(RAW DATA Opens)

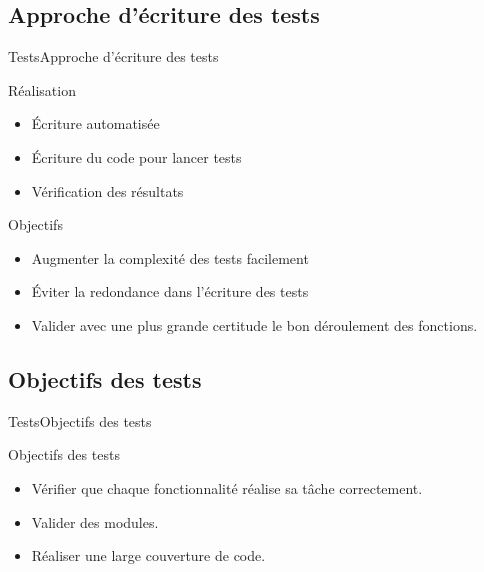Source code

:     \subsection{Approche d'écriture des tests}
      \begin{frame}{Tests}{Approche d'écriture des tests}
        \begin{block}{Réalisation}
          \begin{itemize}
            \item<1-> Écriture automatisée
            \item<2-> Écriture du code pour lancer tests
            \item<3-> Vérification des résultats
          \end{itemize}
        \end{block}
        \begin{block}{Objectifs}
          \begin{itemize}
            \item<4-> Augmenter la complexité des tests facilement
            \item<5-> Éviter la redondance dans l'écriture des tests
            \item<6-> Valider avec une plus grande certitude le bon déroulement des fonctions.
          \end{itemize}
        \end{block}
      \end{frame}
      
      \subsection{Objectifs des tests}
      \begin{frame}{Tests}{Objectifs des tests}
        \begin{block}{Objectifs des tests}
          \begin{itemize}
            \item<1-> Vérifier que chaque fonctionnalité réalise sa tâche correctement.
            \item<2-> Valider des modules.
            \item<3-> Réaliser une large couverture de code.
          \end{itemize}
        \end{block}
      \end{frame}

(RAW DATA Closes)

* _EXERCISE INSTRUCTIONS_
What is the number of lines above that contain the word "Objectifs"? Answer with that number only.

* _TASK RESPONSE_
4